**Stored items from a collection:**

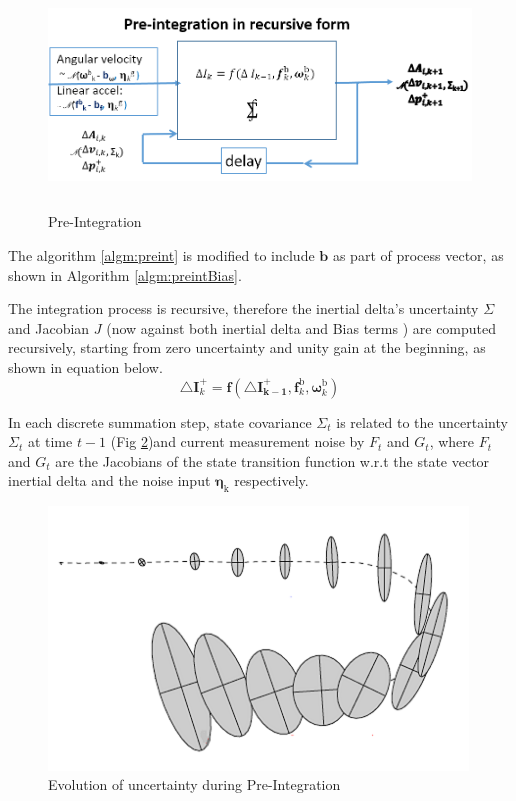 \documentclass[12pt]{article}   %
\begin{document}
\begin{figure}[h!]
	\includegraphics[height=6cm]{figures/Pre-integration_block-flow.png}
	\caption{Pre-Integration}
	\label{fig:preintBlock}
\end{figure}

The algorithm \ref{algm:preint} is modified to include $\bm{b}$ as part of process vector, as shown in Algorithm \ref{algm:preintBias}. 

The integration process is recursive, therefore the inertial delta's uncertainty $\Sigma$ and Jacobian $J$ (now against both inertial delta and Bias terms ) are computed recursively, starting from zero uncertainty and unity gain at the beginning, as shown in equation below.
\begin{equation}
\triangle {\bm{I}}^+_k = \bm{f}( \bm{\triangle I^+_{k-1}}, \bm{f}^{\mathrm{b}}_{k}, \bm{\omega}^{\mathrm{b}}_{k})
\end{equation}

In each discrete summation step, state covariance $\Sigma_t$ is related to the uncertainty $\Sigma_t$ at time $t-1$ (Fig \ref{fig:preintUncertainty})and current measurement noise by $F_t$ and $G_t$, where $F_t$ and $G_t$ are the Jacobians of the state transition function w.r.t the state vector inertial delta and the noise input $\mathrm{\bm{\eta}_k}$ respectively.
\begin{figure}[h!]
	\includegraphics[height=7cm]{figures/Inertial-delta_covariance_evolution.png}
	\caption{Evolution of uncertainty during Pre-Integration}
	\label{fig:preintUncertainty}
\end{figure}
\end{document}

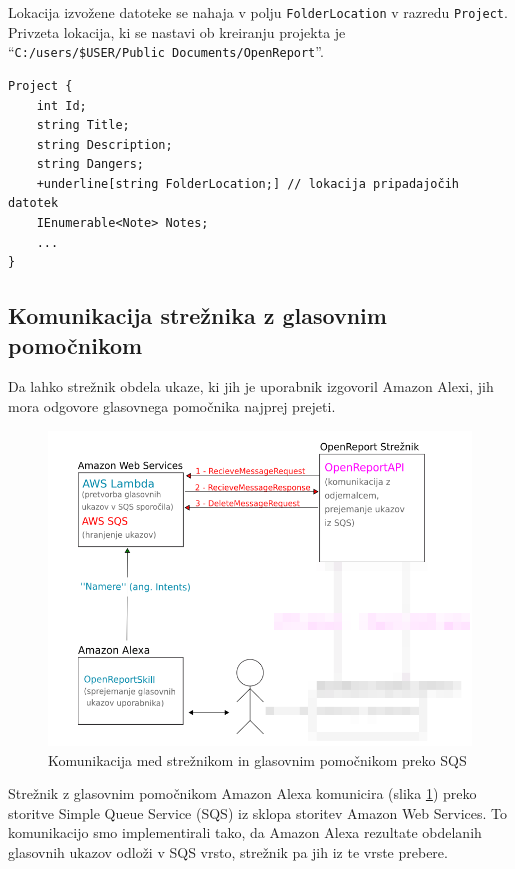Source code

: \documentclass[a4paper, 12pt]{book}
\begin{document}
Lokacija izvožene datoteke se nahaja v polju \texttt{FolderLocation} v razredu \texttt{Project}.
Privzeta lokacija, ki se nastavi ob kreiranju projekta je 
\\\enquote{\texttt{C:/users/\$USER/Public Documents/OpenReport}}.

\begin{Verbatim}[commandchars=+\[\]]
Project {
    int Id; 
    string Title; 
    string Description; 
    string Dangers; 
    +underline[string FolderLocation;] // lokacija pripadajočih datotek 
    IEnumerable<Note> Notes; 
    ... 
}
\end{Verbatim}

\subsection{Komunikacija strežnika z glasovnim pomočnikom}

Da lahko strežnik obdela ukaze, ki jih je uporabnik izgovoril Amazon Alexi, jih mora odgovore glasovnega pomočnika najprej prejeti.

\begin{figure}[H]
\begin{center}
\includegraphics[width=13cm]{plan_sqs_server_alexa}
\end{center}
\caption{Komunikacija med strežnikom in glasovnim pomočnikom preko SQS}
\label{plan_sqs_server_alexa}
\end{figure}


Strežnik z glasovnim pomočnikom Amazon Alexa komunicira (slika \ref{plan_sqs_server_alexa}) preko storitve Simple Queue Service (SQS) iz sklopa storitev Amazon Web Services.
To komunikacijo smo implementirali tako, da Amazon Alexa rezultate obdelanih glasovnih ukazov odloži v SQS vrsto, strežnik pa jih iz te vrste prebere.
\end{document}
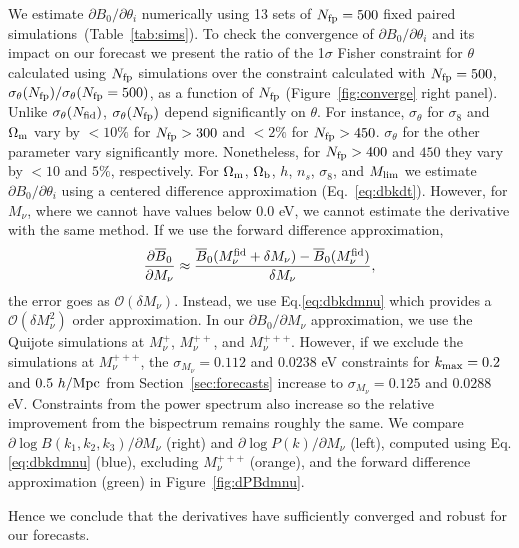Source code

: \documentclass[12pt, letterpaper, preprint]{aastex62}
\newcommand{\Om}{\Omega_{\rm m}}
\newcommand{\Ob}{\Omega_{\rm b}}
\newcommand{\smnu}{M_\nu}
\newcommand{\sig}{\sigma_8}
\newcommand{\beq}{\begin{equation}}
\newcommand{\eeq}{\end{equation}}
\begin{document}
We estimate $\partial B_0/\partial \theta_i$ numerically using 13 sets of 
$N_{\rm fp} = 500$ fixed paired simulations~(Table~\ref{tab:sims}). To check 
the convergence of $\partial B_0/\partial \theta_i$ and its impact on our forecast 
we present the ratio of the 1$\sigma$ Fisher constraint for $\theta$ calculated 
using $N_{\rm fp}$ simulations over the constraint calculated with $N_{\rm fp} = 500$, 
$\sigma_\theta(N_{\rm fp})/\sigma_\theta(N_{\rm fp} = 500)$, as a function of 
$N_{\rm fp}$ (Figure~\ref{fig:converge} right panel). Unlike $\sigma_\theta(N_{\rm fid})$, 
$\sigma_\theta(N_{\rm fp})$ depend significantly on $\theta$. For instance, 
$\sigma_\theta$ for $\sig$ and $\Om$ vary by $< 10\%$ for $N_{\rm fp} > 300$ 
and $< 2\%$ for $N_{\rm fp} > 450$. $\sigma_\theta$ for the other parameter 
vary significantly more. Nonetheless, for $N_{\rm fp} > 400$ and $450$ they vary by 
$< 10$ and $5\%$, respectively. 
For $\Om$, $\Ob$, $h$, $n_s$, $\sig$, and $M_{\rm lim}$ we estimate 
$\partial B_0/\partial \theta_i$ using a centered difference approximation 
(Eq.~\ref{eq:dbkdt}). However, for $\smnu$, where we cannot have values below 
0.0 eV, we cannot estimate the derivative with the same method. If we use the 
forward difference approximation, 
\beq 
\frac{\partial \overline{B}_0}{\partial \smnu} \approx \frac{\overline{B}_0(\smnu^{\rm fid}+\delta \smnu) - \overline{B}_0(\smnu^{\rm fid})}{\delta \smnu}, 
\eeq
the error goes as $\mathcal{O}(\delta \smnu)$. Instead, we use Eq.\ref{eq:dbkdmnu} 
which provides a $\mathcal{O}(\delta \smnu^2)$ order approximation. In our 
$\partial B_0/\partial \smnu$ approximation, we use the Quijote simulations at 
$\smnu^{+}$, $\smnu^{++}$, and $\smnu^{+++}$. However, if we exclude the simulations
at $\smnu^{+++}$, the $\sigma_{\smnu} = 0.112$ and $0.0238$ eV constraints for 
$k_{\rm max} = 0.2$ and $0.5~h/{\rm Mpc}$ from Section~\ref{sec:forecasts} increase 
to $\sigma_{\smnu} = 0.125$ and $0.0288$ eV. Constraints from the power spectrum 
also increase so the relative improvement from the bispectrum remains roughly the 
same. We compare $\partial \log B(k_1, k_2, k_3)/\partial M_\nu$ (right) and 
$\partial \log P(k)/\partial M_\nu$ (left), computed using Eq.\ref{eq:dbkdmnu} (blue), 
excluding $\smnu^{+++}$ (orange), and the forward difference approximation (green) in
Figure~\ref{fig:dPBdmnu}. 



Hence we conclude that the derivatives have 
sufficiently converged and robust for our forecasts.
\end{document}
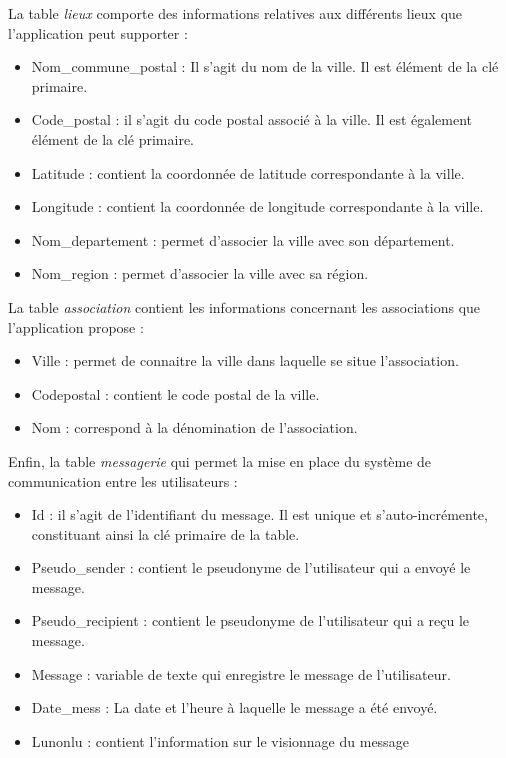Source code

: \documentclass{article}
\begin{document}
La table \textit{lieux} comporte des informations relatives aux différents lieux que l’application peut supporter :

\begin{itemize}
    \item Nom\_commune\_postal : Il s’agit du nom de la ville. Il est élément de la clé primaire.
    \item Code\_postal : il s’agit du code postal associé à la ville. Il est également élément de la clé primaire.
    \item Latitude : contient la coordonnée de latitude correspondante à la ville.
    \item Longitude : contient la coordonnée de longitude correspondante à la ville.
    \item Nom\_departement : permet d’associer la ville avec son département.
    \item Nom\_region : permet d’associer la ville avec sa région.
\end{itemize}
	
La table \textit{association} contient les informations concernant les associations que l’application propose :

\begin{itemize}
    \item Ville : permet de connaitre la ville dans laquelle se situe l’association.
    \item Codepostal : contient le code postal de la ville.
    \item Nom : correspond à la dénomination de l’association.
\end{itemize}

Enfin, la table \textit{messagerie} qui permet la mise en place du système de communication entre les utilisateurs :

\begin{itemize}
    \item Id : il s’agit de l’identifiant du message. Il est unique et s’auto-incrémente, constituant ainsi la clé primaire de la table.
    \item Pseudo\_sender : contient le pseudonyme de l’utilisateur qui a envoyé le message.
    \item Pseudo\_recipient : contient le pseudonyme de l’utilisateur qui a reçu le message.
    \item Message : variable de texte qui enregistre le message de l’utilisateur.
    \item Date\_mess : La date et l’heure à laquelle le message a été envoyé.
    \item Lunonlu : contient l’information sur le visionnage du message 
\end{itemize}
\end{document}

**Action item:** Show the lines in the entries above that include the string "newcommand".

**Response for this exercise:**
\newcommand{\Om}{\Omega_{\rm m}}
\newcommand{\Ob}{\Omega_{\rm b}}
\newcommand{\smnu}{M_\nu}
\newcommand{\sig}{\sigma_8}
\newcommand{\beq}{\begin{equation}}
\newcommand{\eeq}{\end{equation}}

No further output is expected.